#### Your task:
Copy each line of the listing that includes "const".
>>>
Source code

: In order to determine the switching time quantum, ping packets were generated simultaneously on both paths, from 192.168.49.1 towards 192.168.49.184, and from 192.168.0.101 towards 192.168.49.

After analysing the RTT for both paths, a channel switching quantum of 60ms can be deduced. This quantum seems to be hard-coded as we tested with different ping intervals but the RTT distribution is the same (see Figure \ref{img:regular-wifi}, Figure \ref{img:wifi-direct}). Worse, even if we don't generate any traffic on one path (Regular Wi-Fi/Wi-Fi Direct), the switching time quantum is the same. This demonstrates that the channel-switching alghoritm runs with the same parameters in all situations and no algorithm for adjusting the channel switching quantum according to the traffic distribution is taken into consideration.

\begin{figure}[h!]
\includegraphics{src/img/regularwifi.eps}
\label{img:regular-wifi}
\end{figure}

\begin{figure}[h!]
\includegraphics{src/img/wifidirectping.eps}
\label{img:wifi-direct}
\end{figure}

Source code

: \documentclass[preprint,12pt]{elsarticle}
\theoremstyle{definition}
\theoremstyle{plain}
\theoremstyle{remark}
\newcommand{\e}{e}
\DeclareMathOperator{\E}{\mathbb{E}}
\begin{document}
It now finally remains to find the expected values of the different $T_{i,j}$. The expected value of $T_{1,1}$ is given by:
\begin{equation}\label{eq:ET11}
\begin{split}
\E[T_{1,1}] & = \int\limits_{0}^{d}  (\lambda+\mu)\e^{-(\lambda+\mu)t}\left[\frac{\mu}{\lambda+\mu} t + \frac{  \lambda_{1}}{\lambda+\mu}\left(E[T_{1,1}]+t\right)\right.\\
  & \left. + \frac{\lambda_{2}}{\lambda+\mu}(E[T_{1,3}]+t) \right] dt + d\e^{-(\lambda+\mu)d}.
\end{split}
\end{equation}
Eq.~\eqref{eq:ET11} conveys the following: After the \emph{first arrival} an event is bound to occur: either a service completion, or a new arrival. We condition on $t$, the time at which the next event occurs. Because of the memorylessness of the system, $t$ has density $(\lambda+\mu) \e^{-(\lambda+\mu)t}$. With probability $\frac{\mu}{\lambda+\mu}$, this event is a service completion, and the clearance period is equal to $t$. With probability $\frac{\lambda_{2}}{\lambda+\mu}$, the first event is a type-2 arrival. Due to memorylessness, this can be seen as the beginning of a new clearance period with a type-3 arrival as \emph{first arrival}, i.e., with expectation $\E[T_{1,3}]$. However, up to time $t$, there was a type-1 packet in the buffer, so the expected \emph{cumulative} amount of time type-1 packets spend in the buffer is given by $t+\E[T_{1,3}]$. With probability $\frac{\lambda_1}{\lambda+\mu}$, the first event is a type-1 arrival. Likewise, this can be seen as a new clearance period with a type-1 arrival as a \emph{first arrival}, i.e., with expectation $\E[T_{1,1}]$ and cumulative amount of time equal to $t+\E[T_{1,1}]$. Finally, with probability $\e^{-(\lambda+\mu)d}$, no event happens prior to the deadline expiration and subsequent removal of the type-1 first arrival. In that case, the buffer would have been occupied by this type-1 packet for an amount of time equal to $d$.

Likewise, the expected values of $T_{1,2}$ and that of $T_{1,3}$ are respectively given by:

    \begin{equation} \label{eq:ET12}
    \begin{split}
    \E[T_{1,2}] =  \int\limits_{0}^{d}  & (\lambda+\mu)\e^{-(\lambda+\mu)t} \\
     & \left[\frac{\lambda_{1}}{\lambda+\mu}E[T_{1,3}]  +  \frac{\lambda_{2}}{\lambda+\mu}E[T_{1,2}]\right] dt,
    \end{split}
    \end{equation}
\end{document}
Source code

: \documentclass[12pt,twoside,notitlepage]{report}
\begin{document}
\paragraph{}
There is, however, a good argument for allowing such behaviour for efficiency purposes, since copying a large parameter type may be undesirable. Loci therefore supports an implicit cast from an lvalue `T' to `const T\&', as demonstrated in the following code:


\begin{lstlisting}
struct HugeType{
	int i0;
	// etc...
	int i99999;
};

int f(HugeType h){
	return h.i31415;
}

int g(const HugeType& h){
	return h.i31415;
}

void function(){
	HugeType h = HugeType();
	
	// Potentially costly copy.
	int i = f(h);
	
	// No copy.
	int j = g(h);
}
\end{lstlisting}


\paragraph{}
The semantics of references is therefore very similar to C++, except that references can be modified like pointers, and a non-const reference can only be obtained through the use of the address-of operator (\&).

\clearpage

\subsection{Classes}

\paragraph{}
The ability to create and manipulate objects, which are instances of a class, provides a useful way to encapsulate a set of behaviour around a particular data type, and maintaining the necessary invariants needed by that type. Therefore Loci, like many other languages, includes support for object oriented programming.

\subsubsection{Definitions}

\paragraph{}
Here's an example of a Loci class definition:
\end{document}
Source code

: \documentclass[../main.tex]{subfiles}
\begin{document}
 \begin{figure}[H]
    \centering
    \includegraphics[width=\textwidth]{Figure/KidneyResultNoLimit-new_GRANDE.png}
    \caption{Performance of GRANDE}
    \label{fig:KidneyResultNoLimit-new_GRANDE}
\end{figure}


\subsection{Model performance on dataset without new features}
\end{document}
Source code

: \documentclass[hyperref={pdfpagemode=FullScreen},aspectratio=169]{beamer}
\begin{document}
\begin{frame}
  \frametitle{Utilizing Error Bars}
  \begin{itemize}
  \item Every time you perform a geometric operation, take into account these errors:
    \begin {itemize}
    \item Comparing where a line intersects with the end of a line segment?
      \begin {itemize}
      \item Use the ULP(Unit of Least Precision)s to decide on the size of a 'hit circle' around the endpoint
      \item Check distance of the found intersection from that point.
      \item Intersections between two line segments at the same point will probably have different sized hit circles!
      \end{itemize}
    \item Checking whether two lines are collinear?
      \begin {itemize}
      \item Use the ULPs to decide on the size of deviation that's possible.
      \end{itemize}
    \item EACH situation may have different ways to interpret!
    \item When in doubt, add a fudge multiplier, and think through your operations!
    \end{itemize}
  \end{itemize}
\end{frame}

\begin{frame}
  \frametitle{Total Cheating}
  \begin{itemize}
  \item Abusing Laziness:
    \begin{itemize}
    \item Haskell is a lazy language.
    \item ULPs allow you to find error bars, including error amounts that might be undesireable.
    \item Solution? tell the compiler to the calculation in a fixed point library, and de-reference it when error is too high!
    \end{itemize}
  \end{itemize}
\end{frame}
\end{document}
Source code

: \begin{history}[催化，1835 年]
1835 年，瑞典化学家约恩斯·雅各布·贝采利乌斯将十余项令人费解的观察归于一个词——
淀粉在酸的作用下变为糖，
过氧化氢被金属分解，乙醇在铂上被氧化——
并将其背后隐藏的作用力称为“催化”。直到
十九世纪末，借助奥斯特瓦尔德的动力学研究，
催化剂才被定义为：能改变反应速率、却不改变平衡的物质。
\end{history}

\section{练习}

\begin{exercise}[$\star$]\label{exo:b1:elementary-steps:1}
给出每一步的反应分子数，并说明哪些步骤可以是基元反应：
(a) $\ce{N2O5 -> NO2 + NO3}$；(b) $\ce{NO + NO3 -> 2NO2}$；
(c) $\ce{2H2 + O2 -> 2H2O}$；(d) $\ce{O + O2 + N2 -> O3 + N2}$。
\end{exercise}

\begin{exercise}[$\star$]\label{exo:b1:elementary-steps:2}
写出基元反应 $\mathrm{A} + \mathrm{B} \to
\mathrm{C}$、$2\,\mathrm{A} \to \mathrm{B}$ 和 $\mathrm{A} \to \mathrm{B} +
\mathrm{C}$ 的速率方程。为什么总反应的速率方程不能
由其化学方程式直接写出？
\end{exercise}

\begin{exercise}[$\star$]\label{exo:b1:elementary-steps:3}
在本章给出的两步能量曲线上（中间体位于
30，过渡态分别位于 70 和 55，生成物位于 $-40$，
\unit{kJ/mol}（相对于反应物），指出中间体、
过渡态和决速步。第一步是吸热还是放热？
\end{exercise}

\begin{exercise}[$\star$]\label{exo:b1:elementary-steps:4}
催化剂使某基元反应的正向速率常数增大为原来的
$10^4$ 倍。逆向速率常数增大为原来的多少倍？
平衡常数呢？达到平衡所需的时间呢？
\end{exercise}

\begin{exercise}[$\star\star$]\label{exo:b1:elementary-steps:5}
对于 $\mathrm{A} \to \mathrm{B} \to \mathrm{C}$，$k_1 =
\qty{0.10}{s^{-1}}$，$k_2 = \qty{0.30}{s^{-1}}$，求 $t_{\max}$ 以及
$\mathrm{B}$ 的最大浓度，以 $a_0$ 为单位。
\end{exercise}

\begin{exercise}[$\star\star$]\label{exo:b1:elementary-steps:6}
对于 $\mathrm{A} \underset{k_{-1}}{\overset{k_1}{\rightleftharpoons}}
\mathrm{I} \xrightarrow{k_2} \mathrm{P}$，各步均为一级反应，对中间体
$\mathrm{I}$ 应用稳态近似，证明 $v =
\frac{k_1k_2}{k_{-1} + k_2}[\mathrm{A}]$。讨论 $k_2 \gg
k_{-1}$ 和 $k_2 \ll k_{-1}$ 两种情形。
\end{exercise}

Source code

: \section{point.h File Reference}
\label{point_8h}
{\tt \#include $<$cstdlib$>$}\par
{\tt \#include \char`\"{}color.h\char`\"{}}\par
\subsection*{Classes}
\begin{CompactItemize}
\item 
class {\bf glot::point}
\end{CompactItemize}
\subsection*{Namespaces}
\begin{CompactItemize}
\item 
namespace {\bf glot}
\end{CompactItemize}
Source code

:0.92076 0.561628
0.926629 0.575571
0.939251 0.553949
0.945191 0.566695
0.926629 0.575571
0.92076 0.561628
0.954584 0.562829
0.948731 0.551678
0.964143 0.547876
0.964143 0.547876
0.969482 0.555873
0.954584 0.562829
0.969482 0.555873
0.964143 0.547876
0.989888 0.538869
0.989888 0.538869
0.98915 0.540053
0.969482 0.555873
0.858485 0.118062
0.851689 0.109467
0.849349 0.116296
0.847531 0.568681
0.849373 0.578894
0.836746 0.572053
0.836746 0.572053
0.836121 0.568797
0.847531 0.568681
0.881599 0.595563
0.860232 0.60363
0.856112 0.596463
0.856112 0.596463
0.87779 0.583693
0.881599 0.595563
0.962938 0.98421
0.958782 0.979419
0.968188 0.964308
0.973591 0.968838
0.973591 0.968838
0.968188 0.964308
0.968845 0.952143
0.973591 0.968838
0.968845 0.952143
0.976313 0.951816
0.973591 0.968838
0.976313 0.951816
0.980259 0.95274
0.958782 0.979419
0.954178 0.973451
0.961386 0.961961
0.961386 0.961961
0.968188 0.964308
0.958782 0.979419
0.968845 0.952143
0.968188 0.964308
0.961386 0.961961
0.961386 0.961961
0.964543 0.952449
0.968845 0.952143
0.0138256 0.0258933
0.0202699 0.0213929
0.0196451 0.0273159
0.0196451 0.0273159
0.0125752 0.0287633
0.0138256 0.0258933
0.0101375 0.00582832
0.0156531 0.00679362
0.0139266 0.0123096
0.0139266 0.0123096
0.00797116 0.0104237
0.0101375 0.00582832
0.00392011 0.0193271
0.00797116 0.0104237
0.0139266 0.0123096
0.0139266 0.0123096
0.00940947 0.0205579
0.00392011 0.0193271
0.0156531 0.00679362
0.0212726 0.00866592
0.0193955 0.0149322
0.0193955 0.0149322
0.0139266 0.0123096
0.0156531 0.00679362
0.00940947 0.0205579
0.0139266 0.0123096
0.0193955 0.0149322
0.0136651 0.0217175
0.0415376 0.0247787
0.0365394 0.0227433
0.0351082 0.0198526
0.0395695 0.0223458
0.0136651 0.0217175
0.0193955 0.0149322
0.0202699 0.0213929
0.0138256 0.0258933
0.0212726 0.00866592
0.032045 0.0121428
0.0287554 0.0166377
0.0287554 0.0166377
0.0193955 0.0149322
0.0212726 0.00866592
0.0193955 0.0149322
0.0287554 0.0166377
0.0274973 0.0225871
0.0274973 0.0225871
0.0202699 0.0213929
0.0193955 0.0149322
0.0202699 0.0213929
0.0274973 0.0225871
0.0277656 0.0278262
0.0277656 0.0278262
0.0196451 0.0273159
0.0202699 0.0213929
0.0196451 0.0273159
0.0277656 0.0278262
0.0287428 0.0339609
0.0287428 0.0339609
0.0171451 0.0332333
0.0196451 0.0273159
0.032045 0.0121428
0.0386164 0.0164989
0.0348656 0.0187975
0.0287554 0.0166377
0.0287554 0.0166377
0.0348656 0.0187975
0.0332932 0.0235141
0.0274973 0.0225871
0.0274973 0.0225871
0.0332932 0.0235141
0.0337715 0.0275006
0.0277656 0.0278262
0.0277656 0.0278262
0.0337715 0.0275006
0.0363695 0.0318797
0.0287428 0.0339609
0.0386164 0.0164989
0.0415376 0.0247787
<<<
#### Response box:
There is, however, a good argument for allowing such behaviour for efficiency purposes, since copying a large parameter type may be undesirable. Loci therefore supports an implicit cast from an lvalue `T' to `const T\&', as demonstrated in the following code:
int g(const HugeType& h){
The semantics of references is therefore very similar to C++, except that references can be modified like pointers, and a non-const reference can only be obtained through the use of the address-of operator (\&).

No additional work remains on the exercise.